GLOBALSULTENG.COM, DONGGALA – Sejumlah anggota Forum Tani Nelayan Bou (FTNB) mendapat pemanggilan dari Polsek Sojol setelah dilaporkan oleh PT Rahmah Cipta Khatulistiwa (RCK).
Para anggota FNTB dituduh menghalang-halangi investasi perusahaan, meski pemanggilan tersebut tidak disertai surat resmi dari kepolisian.
Salah satu anggota FTNB Pandi menyampaikan bahwa pemanggilan itu terkait dengan aktivitas produksi PT RCK di Desa Bou Donggala yang dianggap ilegal karena belum memiliki Rencana Kerja Anggaran Biaya (RKAB).
“Kami dipanggil ke Polsek Sojol karena dilaporkan oleh pihak perusahaan, mereka menuduh kami menghalang-halangi investasi atas aktivitas produksi PT RCK,” ucap Pandi, Minggu (9/2/2025).
Menurut regulasi, perusahaan pertambangan wajib memiliki RKAB sebelum beroperasi. Pasal 27 Peraturan Menteri ESDM Nomor 10 Tahun 2023 menyebutkan bahwa perusahaan yang beroperasi tanpa RKAB dapat langsung dicabut izinnya tanpa melalui sanksi peringatan.
Disisi lain, Ketua FTNB Harun mengatakan bahwa pemerintah bersikap lemah terhadap PT RCK yang diduga melanggar aturan. Kehadiran perusahaan tersebut membawa dampak buruk bagi masyarakat Desa Bou, Kabupaten Donggala.
“Kami menolak keberadaan PT RCK karena telah membawa bencana bagi masyarakat Desa Bou, kehadirannya menciptakan perpecahan dan kesenjangan sosial ekonomi,” ujar Harun.
Lebih lanjut, Harun menyoroti dugaan kriminalisasi terhadap anggota FTNB. Pasalnya, selain pemanggilan tanpa surat resmi, polisi juga menyita sensor yang digunakan warga.
“Kami sudah sangat resah, PT RCK bukan hanya melanggar aturan, tetapi juga menekan masyarakat agar kehilangan haknya untuk bersuara,” tuturnya.

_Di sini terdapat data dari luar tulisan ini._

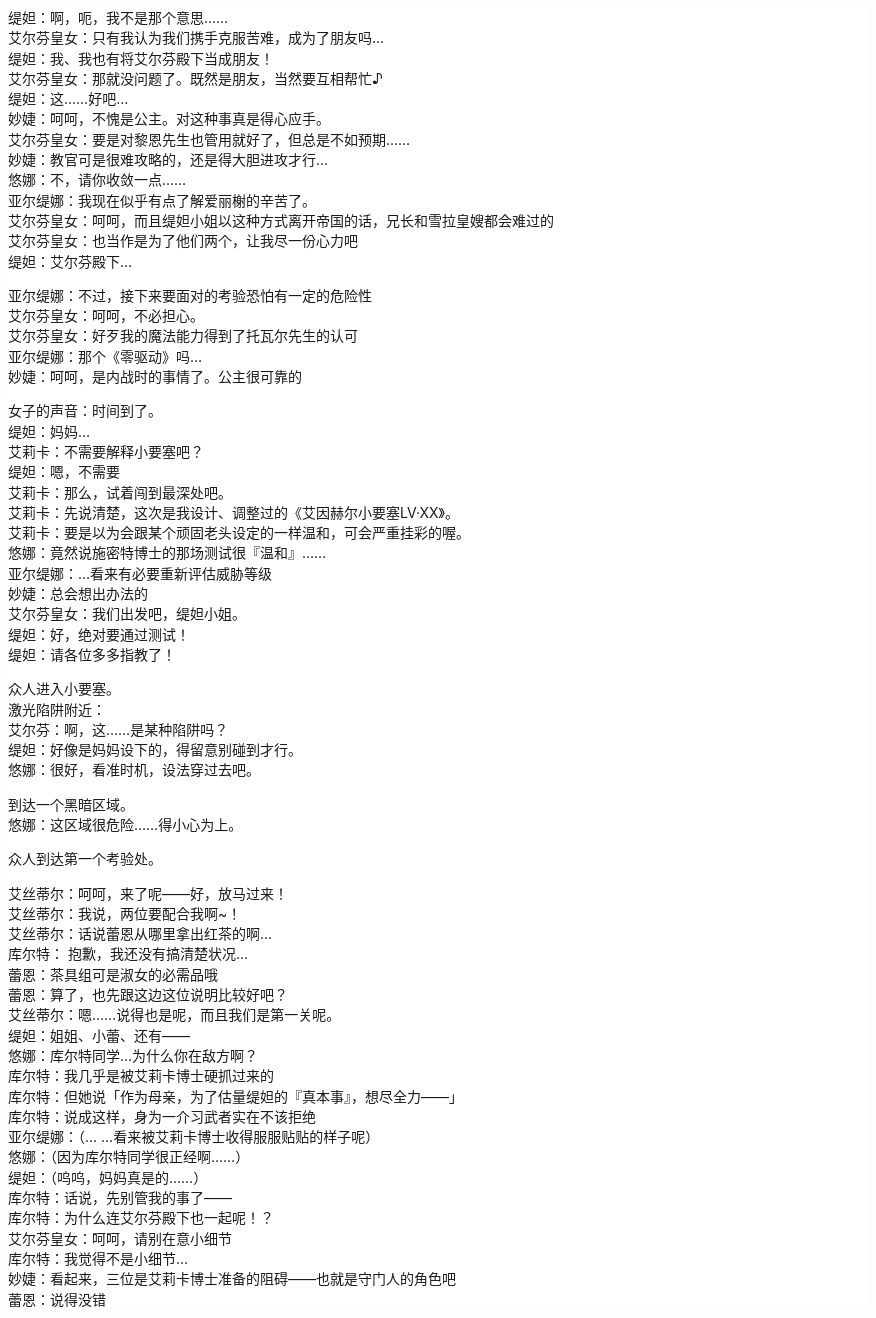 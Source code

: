 缇妲：啊，呃，我不是那个意思……  
艾尔芬皇女：只有我认为我们携手克服苦难，成为了朋友吗…  
缇妲：我、我也有将艾尔芬殿下当成朋友！  
艾尔芬皇女：那就没问题了。既然是朋友，当然要互相帮忙♪  
缇妲：这……好吧…  
妙婕：呵呵，不愧是公主。对这种事真是得心应手。  
艾尔芬皇女：要是对黎恩先生也管用就好了，但总是不如预期……  
妙婕：教官可是很难攻略的，还是得大胆进攻才行…   
悠娜：不，请你收敛一点……  
亚尔缇娜：我现在似乎有点了解爱丽榭的辛苦了。  
艾尔芬皇女：呵呵，而且缇妲小姐以这种方式离开帝国的话，兄长和雪拉皇嫂都会难过的  
艾尔芬皇女：也当作是为了他们两个，让我尽一份心力吧  
缇妲：艾尔芬殿下…  
  
亚尔缇娜：不过，接下来要面对的考验恐怕有一定的危险性  
艾尔芬皇女：呵呵，不必担心。   
艾尔芬皇女：好歹我的魔法能力得到了托瓦尔先生的认可  
亚尔缇娜：那个《零驱动》吗…  
妙婕：呵呵，是内战时的事情了。公主很可靠的   
  
女子的声音：时间到了。  
缇妲：妈妈…  
艾莉卡：不需要解释小要塞吧？  
缇妲：嗯，不需要  
艾莉卡：那么，试着闯到最深处吧。   
艾莉卡：先说清楚，这次是我设计、调整过的《艾因赫尔小要塞LV·XX》。  
艾莉卡：要是以为会跟某个顽固老头设定的一样温和，可会严重挂彩的喔。  
悠娜：竟然说施密特博士的那场测试很『温和』……  
亚尔缇娜：…看来有必要重新评估威胁等级  
妙婕：总会想出办法的  
艾尔芬皇女：我们出发吧，缇妲小姐。  
缇妲：好，绝对要通过测试！  
缇妲：请各位多多指教了！  
  
众人进入小要塞。  
激光陷阱附近：  
艾尔芬：啊，这……是某种陷阱吗？  
缇妲：好像是妈妈设下的，得留意别碰到才行。  
悠娜：很好，看准时机，设法穿过去吧。  
  
到达一个黑暗区域。  
悠娜：这区域很危险……得小心为上。  
  
众人到达第一个考验处。  
  
艾丝蒂尔：呵呵，来了呢——好，放马过来！  
艾丝蒂尔：我说，两位要配合我啊~！  
艾丝蒂尔：话说蕾恩从哪里拿出红茶的啊…  
库尔特： 抱歉，我还没有搞清楚状况…  
蕾恩：茶具组可是淑女的必需品哦  
蕾恩：算了，也先跟这边这位说明比较好吧？  
艾丝蒂尔：嗯……说得也是呢，而且我们是第一关呢。   
缇妲：姐姐、小蕾、还有——  
悠娜：库尔特同学…为什么你在敌方啊？  
库尔特：我几乎是被艾莉卡博士硬抓过来的  
库尔特：但她说「作为母亲，为了估量缇妲的『真本事』，想尽全力——」   
库尔特：说成这样，身为一介习武者实在不该拒绝  
亚尔缇娜：（… …看来被艾莉卡博士收得服服贴贴的样子呢）  
悠娜：（因为库尔特同学很正经啊……）  
缇妲：（呜呜，妈妈真是的……）   
库尔特：话说，先别管我的事了——  
库尔特：为什么连艾尔芬殿下也一起呢！？  
艾尔芬皇女：呵呵，请别在意小细节  
库尔特：我觉得不是小细节…  
妙婕：看起来，三位是艾莉卡博士准备的阻碍——也就是守门人的角色吧  
蕾恩：说得没错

“Bahkan, anggota kami dilaporkan ke polisi, sementara perusahaan sendiri beroperasi tanpa RKAB, ini seolah ada kongkalikong antara pengusaha dan penguasa,” tambahnya.
Sebuah video yang beredar semakin menguatkan dugaan pelanggaran lingkungan yang dilakukan PT RCK. Dalam video berdurasi 1 menit 29 detik, Direktur Utama PT RCK Maman secara terang-terangan menyampaikan pernyataan kontroversial.
“Tiga puluh meter dari sungai itu lahan milik negara, wajib kita rusak,” ujar Maman dalam rekaman tersebut.
Pernyataan ini dinilai mencerminkan niat buruk perusahaan terhadap lingkungan. Sesuai Undang-Undang Nomor 17 Tahun 2019 Pasal 70, perusakan sungai merupakan tindakan yang bisa dipidana. Selain itu, Pasal 32 juga melarang pengelolaan yang merusak Daerah Aliran Sungai (DAS).